I guess you could class me as a CR Stalker - being only my second post - and have been visiting CR pages regularly. Being a novice, but enthusiast (hence my nic), to the art of photography, I have little to offer in these forums. I therefore prefer to listen than contribute -so I guess I'm a bit of a sponger in that respect, but I figure if I have little to contribute - best shut up.

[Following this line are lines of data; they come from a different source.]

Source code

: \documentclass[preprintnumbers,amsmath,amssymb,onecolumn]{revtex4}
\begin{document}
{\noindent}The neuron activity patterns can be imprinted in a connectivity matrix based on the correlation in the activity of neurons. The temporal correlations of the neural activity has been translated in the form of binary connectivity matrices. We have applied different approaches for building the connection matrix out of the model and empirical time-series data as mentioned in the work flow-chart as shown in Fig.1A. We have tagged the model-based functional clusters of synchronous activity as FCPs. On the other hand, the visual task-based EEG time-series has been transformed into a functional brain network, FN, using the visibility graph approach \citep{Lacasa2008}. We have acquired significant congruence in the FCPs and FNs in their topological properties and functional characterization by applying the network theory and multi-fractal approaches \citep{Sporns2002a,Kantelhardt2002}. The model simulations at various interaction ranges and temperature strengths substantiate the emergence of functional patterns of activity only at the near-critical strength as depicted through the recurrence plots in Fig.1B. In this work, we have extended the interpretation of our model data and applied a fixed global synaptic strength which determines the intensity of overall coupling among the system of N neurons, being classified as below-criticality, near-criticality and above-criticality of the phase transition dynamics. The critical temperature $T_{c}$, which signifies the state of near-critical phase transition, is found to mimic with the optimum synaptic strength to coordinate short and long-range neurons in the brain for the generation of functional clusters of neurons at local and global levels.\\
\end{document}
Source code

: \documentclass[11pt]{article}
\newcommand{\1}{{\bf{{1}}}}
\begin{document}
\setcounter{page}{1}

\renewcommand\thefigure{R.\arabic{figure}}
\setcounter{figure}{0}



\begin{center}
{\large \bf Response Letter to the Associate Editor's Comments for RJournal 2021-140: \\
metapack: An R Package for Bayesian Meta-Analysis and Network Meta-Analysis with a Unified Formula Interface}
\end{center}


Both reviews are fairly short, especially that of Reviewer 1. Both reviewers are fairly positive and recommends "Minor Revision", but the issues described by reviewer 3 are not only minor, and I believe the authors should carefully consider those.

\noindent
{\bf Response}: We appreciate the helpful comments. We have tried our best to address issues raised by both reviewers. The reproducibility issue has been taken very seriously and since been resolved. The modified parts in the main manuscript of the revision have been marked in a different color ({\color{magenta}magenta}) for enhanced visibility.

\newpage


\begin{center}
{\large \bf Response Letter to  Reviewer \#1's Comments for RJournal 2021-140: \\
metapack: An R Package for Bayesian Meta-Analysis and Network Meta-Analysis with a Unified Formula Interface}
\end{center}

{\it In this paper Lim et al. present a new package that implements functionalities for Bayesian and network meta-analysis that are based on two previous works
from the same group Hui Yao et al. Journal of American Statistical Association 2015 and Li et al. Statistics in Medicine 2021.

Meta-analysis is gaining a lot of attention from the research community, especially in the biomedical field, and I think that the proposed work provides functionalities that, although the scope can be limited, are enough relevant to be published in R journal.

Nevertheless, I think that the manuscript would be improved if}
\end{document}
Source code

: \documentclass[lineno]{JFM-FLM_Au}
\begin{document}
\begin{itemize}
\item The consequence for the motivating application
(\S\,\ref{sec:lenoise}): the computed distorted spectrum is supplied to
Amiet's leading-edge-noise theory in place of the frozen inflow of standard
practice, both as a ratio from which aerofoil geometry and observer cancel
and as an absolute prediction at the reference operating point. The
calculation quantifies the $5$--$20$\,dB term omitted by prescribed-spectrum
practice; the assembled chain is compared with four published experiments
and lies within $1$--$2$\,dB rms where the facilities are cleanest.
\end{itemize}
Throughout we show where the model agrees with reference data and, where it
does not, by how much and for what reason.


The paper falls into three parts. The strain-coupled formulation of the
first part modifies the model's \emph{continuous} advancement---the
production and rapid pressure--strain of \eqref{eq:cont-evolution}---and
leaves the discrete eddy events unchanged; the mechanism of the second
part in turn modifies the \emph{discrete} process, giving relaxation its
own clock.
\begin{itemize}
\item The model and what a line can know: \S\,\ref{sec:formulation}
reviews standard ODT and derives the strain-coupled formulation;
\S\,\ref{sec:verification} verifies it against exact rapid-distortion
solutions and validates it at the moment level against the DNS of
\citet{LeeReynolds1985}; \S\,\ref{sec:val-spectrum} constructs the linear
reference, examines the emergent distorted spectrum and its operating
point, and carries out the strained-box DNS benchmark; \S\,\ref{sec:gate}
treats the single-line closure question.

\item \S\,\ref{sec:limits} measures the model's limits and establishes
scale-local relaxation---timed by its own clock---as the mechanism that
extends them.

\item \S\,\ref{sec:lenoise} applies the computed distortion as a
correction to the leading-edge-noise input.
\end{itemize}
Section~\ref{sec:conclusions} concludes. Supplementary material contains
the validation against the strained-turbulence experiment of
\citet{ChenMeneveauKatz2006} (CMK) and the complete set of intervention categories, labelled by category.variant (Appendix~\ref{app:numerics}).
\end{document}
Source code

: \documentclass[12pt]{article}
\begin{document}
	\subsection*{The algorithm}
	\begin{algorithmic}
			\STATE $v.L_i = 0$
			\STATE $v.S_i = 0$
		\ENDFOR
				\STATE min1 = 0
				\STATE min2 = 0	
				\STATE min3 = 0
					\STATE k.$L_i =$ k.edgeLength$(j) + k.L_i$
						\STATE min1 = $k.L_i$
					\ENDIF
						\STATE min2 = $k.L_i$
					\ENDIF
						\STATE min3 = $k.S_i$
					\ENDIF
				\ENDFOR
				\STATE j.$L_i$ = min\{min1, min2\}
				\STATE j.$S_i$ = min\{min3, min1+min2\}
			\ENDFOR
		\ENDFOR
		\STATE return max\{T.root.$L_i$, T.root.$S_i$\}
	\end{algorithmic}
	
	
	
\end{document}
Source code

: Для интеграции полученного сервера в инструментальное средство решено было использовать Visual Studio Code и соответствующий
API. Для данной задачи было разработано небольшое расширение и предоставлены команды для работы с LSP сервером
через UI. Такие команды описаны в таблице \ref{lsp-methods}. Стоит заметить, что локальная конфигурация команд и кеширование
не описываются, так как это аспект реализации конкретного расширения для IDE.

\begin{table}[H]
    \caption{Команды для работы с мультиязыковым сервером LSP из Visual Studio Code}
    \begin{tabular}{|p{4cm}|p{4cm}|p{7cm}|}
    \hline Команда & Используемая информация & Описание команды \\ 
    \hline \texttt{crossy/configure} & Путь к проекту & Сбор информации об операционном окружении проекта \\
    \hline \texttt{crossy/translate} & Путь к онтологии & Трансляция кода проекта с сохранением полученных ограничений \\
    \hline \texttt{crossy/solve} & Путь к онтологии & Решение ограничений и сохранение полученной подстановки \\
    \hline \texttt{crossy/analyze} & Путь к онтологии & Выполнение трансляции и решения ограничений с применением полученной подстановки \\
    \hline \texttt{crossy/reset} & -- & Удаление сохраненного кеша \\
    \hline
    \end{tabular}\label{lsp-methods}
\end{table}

Anyway -* I feel compelled to say a general thankyou *to all on this site - and there are far too many to mention - but particularly *Neuroanatomist and Mt Spokane *who have provided so many detailed contributions and specific support that have helped me (and I'm sure many others) both in my search for gear, flash photography and also techniques for better perfecting the art.


----------



## Rienzphotoz (Jan 9, 2014)

Hi Dreamer,

That's very nice of you ... yes there are many helpful members on CR and Neuroanatomist & Mt Spokane are at the forefront of it with lots of helpful advice ... if I'm not wrong, they are also the most prolific contributors to this forum. 
By the way, even though you feel that you "have little to contribute", its better to contribute than to "shut up", coz there will be many who are below your level of experience, in photography, so could very well benefit from your posts.

Happy New Year!


----------



## Dylan777 (Jan 9, 2014)

Rienzphotoz said:


> Hi Dreamer,
> 
> That's very nice of you ... yes there are many helpful members on CR and Neuroanatomist & Mt Spokane are at the forefront of it with lots of helpful advice ... if I'm not wrong, they are also the most prolific contributors to this forum.
> By the way, even though you feel that you "have little to contribute", its better to contribute than to "shut up", coz there will be many who are below your level of experience, in photography, so could very well benefit from your posts.
> ...



+1...so much respects for both, Neuroanatomist & Mt Spokane 

And of course, my newly fav Mr. *surapon * "ha-ha-ha" ;D


----------



## rpt (Jan 9, 2014)

Very well said Dreamer. Yes neuro and mt S are very informative and helpful. As have been so many others over the last few years I have been frequenting the site.

Thank you all!


----------



## Rienzphotoz (Jan 9, 2014)

Dylan777 said:


> And of course, my newly fav Mr. *surapon * "ha-ha-ha" ;D


+1 ;D


----------



## RLPhoto (Jan 9, 2014)

I hope you enjoy the interchange of knowledge and encouragement here at CR. We all started somewhere. ;D


----------



## wsmith96 (Jan 10, 2014)

Thanks Dreamer for reminding us that this forum is a great place to learn and share. Thank you all for the help you have provided me as well.

Wesley Smith


----------



## Click (Jan 10, 2014)

Dylan777 said:


> +1...so much respects for both, Neuroanatomist & Mt Spokane



+1 



Dylan777 said:


> And of course, my newly fav Mr. *surapon * "ha-ha-ha" ;D



+1 ;D


----------



## mackguyver (Jan 10, 2014)

I'll add to the chorus of thank yous as well. I've been posting a fair amount in the last few months, but I have gotten WAY more out of the forum than I could ever hope to put into it. Some of the advice I've received has been costly, but all of it has been excellent and we have a very low number of negative members and trolls here compared to every other online community I've been part of over the last 15-20yrs. 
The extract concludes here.